# Torn Apart



## tornapart2980 (Nov 23, 2008)

i have no clue what to do with my marriage. I am hoping to find some advice on what to do....my marriage has been rocky for about a year or more now. My wife and i have almost nothing in common. it is always a fight with her to get her to compromise with something. she is lazy and refuses to try to get a job to help pay bills. yet she says she is stressed out when all she does is watch tv, sleep, and cook for dinner. i have tried my hardest to do the right things but i am always called a jerk or A**hole. She had cheated on my twice(which she denies because it was supposedly just kissing and nothing more)the first time was before we were married and the second time was when she left me for two weeks for no reason at all. i do not have the same love for her that i had once before when we were first married. i am torn apart about this. on one hand i want to leave her and start over and be happy again. on the other hand i want to stick it out and try to make things work. what should i do? i am really confused about this....any and all advice would be gratefully taken.


----------



## Blanca (Jul 25, 2008)

tornapart2980 said:


> i am always called a jerk or A**hole.


That's verbal abuse and you need to let her know it.
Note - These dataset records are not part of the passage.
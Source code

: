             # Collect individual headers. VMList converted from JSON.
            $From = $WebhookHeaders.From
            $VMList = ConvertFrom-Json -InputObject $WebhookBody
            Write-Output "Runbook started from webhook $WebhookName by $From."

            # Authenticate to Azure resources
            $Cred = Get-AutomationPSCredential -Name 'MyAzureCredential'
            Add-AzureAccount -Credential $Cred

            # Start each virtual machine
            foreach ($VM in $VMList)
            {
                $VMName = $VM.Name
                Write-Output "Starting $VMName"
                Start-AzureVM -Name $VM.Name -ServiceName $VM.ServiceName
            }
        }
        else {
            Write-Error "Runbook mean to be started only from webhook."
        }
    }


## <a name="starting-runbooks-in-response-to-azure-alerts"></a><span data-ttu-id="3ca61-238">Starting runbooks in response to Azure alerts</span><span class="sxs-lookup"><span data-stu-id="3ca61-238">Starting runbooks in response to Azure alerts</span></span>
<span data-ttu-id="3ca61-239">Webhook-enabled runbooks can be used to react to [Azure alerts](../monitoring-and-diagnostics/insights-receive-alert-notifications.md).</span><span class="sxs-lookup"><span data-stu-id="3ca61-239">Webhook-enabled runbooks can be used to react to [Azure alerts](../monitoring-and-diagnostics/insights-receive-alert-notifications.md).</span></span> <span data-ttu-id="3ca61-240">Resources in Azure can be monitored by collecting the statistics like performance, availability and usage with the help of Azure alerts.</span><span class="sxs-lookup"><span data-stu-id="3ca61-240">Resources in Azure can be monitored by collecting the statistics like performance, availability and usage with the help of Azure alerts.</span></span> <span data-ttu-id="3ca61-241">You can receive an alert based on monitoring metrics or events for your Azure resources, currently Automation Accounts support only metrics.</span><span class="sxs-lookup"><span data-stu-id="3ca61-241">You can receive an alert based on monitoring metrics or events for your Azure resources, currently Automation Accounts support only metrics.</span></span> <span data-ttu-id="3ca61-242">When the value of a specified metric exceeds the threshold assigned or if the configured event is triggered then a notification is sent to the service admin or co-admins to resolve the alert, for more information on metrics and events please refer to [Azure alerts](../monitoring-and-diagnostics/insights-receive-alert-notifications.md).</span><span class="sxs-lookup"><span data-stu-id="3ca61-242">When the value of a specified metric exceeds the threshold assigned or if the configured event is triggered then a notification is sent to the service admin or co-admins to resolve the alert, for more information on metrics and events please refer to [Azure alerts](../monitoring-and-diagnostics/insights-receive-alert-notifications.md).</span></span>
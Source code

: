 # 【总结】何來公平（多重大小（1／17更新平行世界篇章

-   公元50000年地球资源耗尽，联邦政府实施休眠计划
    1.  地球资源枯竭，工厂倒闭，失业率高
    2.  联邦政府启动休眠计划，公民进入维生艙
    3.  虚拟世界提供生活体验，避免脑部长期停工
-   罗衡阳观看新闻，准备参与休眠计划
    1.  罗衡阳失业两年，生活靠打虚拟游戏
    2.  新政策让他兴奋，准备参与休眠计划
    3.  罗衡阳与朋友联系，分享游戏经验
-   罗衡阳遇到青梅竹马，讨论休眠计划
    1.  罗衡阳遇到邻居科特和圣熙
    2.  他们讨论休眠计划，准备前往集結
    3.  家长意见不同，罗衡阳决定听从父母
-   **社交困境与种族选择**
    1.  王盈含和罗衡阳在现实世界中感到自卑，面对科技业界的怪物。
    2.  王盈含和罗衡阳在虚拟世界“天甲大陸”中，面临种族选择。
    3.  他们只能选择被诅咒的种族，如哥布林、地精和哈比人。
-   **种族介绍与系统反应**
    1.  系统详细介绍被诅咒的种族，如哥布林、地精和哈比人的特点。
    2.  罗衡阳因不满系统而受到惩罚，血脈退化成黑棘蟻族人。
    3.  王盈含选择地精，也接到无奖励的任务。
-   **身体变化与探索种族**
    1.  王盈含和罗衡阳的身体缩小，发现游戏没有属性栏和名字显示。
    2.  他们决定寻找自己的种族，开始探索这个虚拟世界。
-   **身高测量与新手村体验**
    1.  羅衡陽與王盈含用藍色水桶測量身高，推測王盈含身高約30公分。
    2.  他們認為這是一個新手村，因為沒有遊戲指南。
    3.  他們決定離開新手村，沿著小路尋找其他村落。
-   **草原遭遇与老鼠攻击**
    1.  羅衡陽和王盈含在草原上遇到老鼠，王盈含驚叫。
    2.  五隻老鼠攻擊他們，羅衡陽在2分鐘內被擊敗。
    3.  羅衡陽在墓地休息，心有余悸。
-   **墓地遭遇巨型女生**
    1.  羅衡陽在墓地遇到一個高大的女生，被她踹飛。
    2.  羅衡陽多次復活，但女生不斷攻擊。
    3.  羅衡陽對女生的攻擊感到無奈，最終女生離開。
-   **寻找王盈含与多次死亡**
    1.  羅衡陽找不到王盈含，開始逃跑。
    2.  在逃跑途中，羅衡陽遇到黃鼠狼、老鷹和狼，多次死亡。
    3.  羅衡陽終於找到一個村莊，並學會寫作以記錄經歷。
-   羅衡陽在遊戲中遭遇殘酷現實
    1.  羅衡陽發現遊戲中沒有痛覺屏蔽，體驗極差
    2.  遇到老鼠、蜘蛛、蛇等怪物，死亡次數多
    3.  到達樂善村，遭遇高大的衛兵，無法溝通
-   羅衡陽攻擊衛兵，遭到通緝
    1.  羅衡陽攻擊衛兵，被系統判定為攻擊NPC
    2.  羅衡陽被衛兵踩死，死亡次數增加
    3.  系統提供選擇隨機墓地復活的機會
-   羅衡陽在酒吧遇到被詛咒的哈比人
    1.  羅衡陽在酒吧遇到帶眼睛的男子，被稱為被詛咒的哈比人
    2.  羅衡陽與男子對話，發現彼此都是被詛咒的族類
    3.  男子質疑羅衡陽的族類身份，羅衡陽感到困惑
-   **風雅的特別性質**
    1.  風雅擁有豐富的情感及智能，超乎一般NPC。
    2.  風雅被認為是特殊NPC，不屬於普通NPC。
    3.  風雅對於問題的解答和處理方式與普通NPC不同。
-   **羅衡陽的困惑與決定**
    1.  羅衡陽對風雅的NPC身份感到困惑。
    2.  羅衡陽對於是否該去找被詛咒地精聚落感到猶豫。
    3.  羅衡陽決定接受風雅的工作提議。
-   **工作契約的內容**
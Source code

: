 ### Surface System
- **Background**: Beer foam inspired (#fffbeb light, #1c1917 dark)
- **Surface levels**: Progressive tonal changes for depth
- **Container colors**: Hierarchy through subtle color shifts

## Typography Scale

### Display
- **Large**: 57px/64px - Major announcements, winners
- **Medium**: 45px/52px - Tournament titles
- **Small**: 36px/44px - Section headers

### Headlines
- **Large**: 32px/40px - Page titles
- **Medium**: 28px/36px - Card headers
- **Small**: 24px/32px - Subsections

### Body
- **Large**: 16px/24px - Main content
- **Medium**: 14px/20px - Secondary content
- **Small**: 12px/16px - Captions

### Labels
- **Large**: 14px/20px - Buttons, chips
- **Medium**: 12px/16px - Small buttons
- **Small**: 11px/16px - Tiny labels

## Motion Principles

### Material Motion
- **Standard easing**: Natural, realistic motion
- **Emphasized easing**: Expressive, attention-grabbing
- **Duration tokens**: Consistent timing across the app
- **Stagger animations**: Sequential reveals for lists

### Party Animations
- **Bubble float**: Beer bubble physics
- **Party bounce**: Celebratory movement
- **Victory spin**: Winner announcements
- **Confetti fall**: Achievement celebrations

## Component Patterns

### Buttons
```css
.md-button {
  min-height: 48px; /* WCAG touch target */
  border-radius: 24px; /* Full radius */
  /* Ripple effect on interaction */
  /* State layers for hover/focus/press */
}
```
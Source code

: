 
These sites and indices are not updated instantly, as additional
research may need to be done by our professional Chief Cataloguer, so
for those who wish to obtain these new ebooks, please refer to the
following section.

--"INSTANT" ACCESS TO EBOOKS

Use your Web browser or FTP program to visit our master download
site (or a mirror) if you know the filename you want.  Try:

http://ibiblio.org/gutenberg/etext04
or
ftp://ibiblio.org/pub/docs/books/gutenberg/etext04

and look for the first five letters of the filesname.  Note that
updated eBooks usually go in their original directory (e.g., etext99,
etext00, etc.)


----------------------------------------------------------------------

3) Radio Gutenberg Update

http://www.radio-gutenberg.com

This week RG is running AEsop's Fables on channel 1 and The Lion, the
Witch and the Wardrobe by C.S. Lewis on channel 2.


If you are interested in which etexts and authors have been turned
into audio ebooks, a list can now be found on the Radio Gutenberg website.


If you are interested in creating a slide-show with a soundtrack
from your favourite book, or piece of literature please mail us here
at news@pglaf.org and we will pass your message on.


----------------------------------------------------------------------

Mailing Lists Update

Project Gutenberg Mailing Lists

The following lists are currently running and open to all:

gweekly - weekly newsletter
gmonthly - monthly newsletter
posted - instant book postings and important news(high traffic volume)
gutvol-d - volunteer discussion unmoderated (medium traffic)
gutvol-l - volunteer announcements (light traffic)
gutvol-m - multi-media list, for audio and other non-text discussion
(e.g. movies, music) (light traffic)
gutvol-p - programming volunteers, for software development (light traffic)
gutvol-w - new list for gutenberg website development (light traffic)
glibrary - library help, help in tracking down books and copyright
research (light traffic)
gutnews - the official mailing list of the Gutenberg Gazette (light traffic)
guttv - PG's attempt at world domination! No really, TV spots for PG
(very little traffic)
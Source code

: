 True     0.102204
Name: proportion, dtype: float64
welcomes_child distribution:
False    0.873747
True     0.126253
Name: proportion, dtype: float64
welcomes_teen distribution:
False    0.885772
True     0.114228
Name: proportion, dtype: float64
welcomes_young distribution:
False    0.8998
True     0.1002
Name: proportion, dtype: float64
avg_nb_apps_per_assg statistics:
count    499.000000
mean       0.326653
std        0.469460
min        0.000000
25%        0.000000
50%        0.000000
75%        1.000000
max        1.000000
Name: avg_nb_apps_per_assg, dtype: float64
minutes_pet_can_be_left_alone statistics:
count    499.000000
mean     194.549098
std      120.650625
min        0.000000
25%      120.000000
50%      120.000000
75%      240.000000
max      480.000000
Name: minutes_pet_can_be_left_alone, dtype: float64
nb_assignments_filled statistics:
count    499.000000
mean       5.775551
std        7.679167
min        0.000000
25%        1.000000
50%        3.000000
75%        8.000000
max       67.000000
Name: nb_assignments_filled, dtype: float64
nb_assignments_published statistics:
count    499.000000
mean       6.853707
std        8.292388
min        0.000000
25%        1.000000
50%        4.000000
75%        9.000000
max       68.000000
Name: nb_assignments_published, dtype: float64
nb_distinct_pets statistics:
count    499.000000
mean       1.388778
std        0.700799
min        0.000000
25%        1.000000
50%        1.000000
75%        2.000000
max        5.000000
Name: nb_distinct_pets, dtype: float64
Its unacceptable that she's calling you these things. 

Do you guys have kids?


----------



## tornapart2980 (Nov 23, 2008)

nope no kids what so ever. she can not have any.


----------



## dcrim (Oct 1, 2008)

She cheated twice? Once before you were married? How does that affect things? Were you engaged? Was it during her bachelorette party? What? Why is that relevant? 

But doing so after married...that's close to a deal breaker to me. 

Depending on the circumstances of the "first" cheating, it may be time to move on... And "kissing only" is still wrong for a married person...how did she kiss? On the cheek? On the mouth? Full french style? 

How long have you been married? Why is there nothing in common? Why did you get married in the first place? What were her circumstances before you married? Why is she lazy now? How does TV stress her out?


----------